The presence of cortical lesions in multiple sclerosis patients has emerged as an important biomarker of the disease. They appear in the earliest stages of the illness and have been shown to correlate with the severity of clinical symptoms. However, cortical lesions are hardly visible in conventional magnetic resonance imaging (MRI) at 3T, and thus their automated detection has been so far little explored.
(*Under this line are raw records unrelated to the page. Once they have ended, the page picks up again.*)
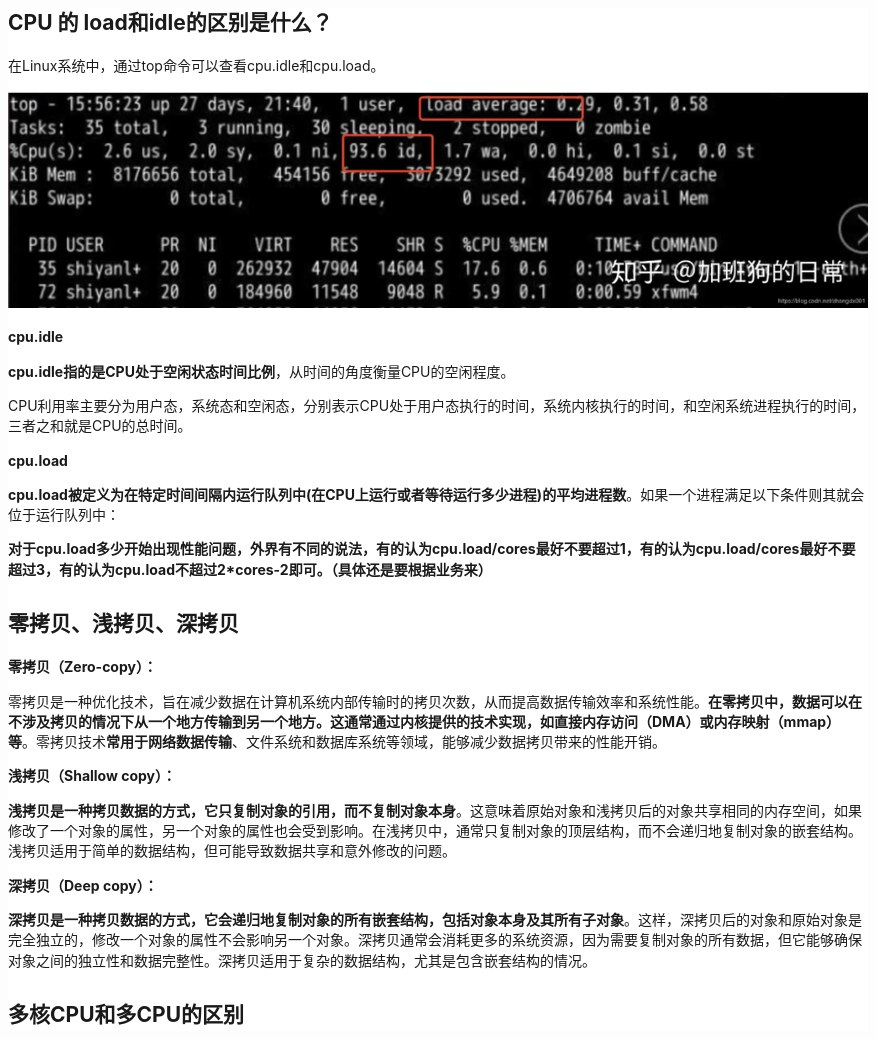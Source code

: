 

## CPU 的 load和idle的区别是什么？



在Linux系统中，通过top命令可以查看cpu.idle和cpu.load。

![refs/heads/master/image-20240417201433580](https://raw.githubusercontent.com/kengerlwl/kengerlwl.github.io/refs/heads/master/image/b8003d4e3289cf134b2e95e1215e6485/58e19ae517e1d16c6b09c3c7b4affbbf.png)

**cpu.idle**

**cpu.idle指的是CPU处于空闲状态时间比例**，从时间的角度衡量CPU的空闲程度。

CPU利用率主要分为用户态，系统态和空闲态，分别表示CPU处于用户态执行的时间，系统内核执行的时间，和空闲系统进程执行的时间，三者之和就是CPU的总时间。

**cpu.load**

**cpu.load被定义为在特定时间间隔内运行队列中(在CPU上运行或者等待运行多少进程)的平均进程数**。如果一个进程满足以下条件则其就会位于运行队列中：



**对于cpu.load多少开始出现性能问题，外界有不同的说法，有的认为cpu.load/cores最好不要超过1，有的认为cpu.load/cores最好不要超过3，有的认为cpu.load不超过2*cores-2即可。（具体还是要根据业务来）**



## **零拷贝、浅拷贝、深拷贝**

**零拷贝（Zero-copy）：**

零拷贝是一种优化技术，旨在减少数据在计算机系统内部传输时的拷贝次数，从而提高数据传输效率和系统性能。**在零拷贝中，数据可以在不涉及拷贝的情况下从一个地方传输到另一个地方。这通常通过内核提供的技术实现，如直接内存访问（DMA）或内存映射（mmap）等**。零拷贝技术**常用于网络数据传输**、文件系统和数据库系统等领域，能够减少数据拷贝带来的性能开销。

**浅拷贝（Shallow copy）：**

**浅拷贝是一种拷贝数据的方式，它只复制对象的引用，而不复制对象本身**。这意味着原始对象和浅拷贝后的对象共享相同的内存空间，如果修改了一个对象的属性，另一个对象的属性也会受到影响。在浅拷贝中，通常只复制对象的顶层结构，而不会递归地复制对象的嵌套结构。浅拷贝适用于简单的数据结构，但可能导致数据共享和意外修改的问题。

**深拷贝（Deep copy）：**

**深拷贝是一种拷贝数据的方式，它会递归地复制对象的所有嵌套结构，包括对象本身及其所有子对象**。这样，深拷贝后的对象和原始对象是完全独立的，修改一个对象的属性不会影响另一个对象。深拷贝通常会消耗更多的系统资源，因为需要复制对象的所有数据，但它能够确保对象之间的独立性和数据完整性。深拷贝适用于复杂的数据结构，尤其是包含嵌套结构的情况。



## 多核CPU和多CPU的区别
In this study, we propose a fully-convolutional deep learning approach, based on the 3D U-Net, for the automated segmentation of cortical and white matter lesions at 3T. For this purpose, we consider a clinically plausible MRI setting consisting of two MRI contrasts only: one conventional T2-weighted sequence (FLAIR), and one specialized T1-weighted sequence (MP2RAGE). We include 90 patients from two different centers with a total of 728 and 3856 gray and white matter lesions, respectively. We show that two reference methods developed for white matter lesion segmentation are inadequate to detect small cortical lesions, whereas our proposed framework is able to achieve a detection rate of 76% for both cortical and white matter lesions with a false positive rate of 29% in comparison to manual segmentation. Further results suggest that our framework generalizes well for both types of lesion in subjects acquired in two hospitals with different scanners.